High frequency signal analysis. (A) Seizures started with low‐voltage fast activities in the middle frontal gyrus (electrode K). High frequency signal amplification found the frequency in the high gamma range (upper), SEEG power in the time–frequency plane (lower): seizure onset was characterized by early high‐frequency energy in middle frontal gyrus (electrode K). (B) High frequency quoted on the chart demonstrating maximal epileptogenicity in the electrode K. (C) Epileptogenicity index values overlay MRI image (color scale: from red to blue, epileptogenicity index value decreased), seizure onset was confined to middle frontal gyrus.
5 Conclusion
Surgical resection is effective in children with drug‐resistant ES if certain indications are met.
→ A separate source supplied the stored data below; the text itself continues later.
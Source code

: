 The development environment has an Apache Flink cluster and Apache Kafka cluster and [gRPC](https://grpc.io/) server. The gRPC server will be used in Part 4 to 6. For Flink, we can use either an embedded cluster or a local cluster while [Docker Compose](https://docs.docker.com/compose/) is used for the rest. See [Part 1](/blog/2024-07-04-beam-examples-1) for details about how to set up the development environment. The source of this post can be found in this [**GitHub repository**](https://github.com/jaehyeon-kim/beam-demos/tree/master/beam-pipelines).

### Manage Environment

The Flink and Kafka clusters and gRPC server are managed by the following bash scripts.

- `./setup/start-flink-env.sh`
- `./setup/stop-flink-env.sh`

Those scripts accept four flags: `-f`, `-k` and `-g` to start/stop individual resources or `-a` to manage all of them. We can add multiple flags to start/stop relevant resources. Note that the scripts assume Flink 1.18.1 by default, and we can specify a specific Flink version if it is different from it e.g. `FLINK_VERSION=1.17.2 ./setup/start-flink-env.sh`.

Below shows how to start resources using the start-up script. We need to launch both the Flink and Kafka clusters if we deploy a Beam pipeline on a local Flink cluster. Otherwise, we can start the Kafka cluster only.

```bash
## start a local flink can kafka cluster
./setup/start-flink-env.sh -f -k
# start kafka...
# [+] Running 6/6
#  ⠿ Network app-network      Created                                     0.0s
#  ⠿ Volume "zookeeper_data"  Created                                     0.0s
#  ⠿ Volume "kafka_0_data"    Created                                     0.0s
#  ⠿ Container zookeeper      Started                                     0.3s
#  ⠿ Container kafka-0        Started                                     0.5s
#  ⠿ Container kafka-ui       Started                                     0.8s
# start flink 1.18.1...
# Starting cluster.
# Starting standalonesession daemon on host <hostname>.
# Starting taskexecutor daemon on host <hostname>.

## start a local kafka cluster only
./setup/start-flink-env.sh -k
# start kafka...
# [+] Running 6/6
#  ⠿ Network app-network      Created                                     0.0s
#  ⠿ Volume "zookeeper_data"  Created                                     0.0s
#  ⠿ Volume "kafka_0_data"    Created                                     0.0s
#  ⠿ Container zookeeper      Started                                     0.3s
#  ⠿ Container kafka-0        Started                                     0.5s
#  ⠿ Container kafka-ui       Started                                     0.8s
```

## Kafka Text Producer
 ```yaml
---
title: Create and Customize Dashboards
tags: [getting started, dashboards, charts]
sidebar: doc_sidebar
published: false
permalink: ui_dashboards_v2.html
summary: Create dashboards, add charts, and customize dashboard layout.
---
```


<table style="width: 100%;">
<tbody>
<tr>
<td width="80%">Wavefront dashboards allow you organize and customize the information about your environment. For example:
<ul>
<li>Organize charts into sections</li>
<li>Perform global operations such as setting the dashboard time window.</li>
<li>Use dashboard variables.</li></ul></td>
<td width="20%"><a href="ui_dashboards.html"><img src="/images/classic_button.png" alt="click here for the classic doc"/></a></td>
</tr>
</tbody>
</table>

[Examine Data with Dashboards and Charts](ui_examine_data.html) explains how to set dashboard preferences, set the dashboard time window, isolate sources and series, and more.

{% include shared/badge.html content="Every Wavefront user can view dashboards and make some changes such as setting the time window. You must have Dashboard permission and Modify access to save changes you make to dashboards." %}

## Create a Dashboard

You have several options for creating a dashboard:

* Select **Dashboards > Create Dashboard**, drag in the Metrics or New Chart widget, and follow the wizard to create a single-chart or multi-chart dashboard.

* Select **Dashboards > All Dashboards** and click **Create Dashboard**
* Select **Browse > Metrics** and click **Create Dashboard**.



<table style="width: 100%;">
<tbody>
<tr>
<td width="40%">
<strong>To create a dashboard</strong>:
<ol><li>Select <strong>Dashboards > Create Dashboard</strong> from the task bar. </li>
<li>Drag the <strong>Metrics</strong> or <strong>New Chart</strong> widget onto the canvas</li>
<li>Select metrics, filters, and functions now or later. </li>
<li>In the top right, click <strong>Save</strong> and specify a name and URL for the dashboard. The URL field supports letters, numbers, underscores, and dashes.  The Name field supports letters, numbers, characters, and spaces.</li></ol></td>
Detailed medical history, comprehensive preoperative examination, and multidisciplinary preoperative evaluation are prerequisites that indicate whether surgery can be performed and to develop the surgical plan. A workflow for presurgical evaluation is also needed to simplify the process and to develop a reasonable surgical plan for the surgical treatment of children with ES (Fig. 5).

A proposed workflow for preoperative evaluation in children with ES.
Footnotes
Conflict of interests
The authors declare that they have no conflict of interests.